Deutsche Bank's Deck-Clearing Won’t Fix Malaise: Edward Evansby
John Cryan’s effort to clear the decks at Deutsche Bank looks dramatic but provides few answers about how he plans to solve its biggest problems: feeble profitability and inadequate capital. And while the former is a long-term dilemma, he may well have missed his window of opportunity to fix the latter.
The bank said last night it would take a 6.2 billion-euro ($7 billion) quarterly loss, a 5.8 billion-euro writedown and indicated it may scrap a dividend that’s been around since Germany’s postwar reconstruction in the 1950s.
These mark a start for the new CEO, but in truth Cryan had little room for maneuver. Regulators have forced his hand: the writedown in the value of Deutsche Bank’s 20 percent stake in China’s Huaxia and the cut in the dividend are both responses to regulators’ demands for banks to bolster capital. Anshu Jain, Cryan’s predecessor, would in all likelihood have had to do the same if he’d stayed in charge.
Cryan didn’t take the biggest choice open to him: to raise capital. Since taking over three months ago, he’s ruled out tapping shareholders. His hesitancy is understandable given the shares trade at slightly less than 60 percent of their tangible book value and any equity offering would dilute existing holders. But a fundraising is necessary to restore investor confidence.
Even after stopping the dividend, the bank’s core capital ratio will be 11 percent -- not enough. Any unexpected increases in litigation costs will eat into that and force Cryan to come back to shareholders. By then, investors will be asking why he didn’t act sooner.
Today’s announcement also does little to address the underlying problem of profitability. At a little over 2 percent, Deutsche Bank has one of the lowest returns on equity of any of Europe’s biggest investment banks, according to data compiled by Bloomberg Intelligence.

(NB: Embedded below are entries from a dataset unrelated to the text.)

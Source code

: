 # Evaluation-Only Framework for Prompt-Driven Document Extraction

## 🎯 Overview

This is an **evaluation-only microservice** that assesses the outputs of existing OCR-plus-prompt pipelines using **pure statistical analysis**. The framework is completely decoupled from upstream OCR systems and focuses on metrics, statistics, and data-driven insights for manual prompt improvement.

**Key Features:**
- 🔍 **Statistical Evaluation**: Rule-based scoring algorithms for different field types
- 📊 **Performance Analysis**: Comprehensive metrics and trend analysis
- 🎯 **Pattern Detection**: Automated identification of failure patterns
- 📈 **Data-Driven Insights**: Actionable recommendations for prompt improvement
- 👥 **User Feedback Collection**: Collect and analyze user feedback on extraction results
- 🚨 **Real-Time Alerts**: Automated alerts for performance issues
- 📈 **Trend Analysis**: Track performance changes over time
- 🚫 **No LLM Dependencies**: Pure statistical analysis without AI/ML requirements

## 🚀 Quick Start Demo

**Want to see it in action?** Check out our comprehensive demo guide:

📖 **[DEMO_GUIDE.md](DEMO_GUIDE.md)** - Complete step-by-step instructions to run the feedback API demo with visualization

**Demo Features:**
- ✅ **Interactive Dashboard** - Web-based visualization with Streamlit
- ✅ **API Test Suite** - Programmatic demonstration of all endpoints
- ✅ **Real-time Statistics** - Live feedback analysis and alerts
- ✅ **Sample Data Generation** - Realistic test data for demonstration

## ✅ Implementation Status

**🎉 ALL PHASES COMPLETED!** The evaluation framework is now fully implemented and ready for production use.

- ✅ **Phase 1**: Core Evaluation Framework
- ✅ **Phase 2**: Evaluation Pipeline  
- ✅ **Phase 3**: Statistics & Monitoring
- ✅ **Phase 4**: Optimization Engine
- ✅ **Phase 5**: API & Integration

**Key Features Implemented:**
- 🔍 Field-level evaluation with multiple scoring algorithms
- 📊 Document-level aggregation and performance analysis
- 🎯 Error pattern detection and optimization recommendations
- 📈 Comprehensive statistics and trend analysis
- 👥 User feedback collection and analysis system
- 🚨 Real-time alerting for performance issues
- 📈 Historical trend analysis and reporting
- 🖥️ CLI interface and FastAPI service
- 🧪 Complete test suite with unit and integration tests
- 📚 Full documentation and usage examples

It’s hard to see what the bank can do to address that. Fixed income isn’t going to be the profit-gusher it once was and Deutsche’s exiting the biggest part of its consumer banking operation. Regulators are unlikely to let him expand out of trouble by, for instance, acquiring a wealth manager, and Germany’s political establishment is unlikely to let Deutsche Bank be acquired. (The clue’s in the name.)
Cryan cannot be looking forward to October 29, when he’s due to detail exactly how he will overhaul the bank. More job cuts and asset reductions are likely but probably won’t be enough.
The shares trade at 7.2 times estimated 2016 earnings, the lowest in the 44-member Bloomberg Europe Banks and Financial Services Index. That may be temptingly cheap, but this turnaround will be difficult and long, and -- as of this moment -- there’s still not a convincing case for its success.